## PROMPT
Gather, from the data below, each line in which the word "details" occurs.

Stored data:
++++
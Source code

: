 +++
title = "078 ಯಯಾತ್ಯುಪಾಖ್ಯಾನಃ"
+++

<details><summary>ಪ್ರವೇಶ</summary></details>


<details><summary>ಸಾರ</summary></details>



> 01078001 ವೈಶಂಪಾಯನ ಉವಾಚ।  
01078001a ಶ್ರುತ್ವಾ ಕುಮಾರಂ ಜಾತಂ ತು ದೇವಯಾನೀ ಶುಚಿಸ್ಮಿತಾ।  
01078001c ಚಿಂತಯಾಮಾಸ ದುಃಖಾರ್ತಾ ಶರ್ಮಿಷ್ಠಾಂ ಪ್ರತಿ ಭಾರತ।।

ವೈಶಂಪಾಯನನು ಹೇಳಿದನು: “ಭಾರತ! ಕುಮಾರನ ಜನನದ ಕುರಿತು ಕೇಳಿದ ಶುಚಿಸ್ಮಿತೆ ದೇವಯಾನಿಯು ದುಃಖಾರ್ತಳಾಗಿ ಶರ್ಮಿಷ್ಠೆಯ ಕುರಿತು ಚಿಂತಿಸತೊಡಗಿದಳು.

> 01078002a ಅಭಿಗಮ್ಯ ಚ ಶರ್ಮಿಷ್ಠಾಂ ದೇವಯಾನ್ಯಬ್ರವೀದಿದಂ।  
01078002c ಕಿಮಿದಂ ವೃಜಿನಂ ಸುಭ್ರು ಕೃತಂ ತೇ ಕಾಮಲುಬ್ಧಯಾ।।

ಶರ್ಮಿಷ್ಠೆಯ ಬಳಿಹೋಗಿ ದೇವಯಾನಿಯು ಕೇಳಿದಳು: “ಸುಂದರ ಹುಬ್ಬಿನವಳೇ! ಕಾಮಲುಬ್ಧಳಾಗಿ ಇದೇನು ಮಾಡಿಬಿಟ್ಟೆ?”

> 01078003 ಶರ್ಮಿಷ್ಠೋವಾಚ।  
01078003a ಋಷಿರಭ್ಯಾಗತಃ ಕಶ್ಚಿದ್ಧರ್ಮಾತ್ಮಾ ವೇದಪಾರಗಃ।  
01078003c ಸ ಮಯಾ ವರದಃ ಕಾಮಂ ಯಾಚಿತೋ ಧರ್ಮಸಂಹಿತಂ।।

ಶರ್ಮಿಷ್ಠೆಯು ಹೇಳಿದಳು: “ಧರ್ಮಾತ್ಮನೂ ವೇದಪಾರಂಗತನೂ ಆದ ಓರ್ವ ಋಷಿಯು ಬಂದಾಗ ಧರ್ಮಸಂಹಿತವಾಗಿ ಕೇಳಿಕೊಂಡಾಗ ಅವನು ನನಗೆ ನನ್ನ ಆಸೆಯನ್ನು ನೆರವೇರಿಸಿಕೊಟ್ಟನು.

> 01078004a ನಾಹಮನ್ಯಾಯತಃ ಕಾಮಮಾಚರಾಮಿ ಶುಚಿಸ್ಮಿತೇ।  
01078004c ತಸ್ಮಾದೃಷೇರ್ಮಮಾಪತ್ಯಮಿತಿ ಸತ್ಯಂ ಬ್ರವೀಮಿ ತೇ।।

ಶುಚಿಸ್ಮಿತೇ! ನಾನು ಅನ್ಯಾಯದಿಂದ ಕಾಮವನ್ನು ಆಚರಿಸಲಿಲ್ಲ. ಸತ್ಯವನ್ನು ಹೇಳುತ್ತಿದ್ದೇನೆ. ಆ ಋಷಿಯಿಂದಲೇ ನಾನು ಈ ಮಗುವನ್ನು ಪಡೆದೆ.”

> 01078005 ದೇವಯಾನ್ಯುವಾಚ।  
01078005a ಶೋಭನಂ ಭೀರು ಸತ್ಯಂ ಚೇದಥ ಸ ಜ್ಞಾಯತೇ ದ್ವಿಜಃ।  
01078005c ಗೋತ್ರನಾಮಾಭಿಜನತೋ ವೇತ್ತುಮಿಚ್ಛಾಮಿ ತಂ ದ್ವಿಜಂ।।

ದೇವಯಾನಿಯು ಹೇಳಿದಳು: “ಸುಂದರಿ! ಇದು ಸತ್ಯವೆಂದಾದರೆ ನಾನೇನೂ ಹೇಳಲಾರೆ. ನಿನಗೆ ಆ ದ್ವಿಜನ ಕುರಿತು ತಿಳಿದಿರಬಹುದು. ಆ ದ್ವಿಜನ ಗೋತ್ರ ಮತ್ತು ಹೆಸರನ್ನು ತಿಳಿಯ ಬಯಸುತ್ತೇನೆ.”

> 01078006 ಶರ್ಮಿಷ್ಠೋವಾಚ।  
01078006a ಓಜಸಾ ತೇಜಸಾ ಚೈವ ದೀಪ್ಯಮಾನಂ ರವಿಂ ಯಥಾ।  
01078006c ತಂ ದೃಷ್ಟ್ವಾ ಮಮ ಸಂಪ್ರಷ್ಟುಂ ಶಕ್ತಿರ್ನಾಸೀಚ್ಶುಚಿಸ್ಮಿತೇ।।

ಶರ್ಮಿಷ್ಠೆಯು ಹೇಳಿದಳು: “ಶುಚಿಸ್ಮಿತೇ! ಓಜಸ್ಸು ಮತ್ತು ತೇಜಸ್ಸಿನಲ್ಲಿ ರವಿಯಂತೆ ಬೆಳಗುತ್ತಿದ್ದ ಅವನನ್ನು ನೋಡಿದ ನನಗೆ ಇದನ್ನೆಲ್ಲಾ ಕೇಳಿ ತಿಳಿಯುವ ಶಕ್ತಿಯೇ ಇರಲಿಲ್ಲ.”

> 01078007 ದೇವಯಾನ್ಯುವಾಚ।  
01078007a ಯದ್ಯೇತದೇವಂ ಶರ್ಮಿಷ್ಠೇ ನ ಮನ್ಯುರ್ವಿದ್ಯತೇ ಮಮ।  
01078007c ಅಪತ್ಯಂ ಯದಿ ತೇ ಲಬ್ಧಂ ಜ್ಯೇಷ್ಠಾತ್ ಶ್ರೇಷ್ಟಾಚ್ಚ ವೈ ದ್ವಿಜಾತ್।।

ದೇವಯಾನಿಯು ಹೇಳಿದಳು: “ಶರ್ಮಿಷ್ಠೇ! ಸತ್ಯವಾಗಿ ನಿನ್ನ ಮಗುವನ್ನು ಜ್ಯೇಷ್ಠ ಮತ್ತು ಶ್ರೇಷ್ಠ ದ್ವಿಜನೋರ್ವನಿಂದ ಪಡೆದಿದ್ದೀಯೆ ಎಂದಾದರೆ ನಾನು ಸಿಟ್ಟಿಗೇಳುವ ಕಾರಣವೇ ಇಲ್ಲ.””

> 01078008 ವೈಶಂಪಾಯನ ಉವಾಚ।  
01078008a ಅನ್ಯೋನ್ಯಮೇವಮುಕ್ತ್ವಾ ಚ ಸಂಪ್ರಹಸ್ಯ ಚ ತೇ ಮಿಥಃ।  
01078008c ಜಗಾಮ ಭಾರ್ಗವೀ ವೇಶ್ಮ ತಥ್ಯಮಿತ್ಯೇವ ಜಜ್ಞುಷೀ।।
++++
## RESULT FOR THIS EXERCISE
<details><summary>ಪ್ರವೇಶ</summary></details>
<details><summary>ಸಾರ</summary></details>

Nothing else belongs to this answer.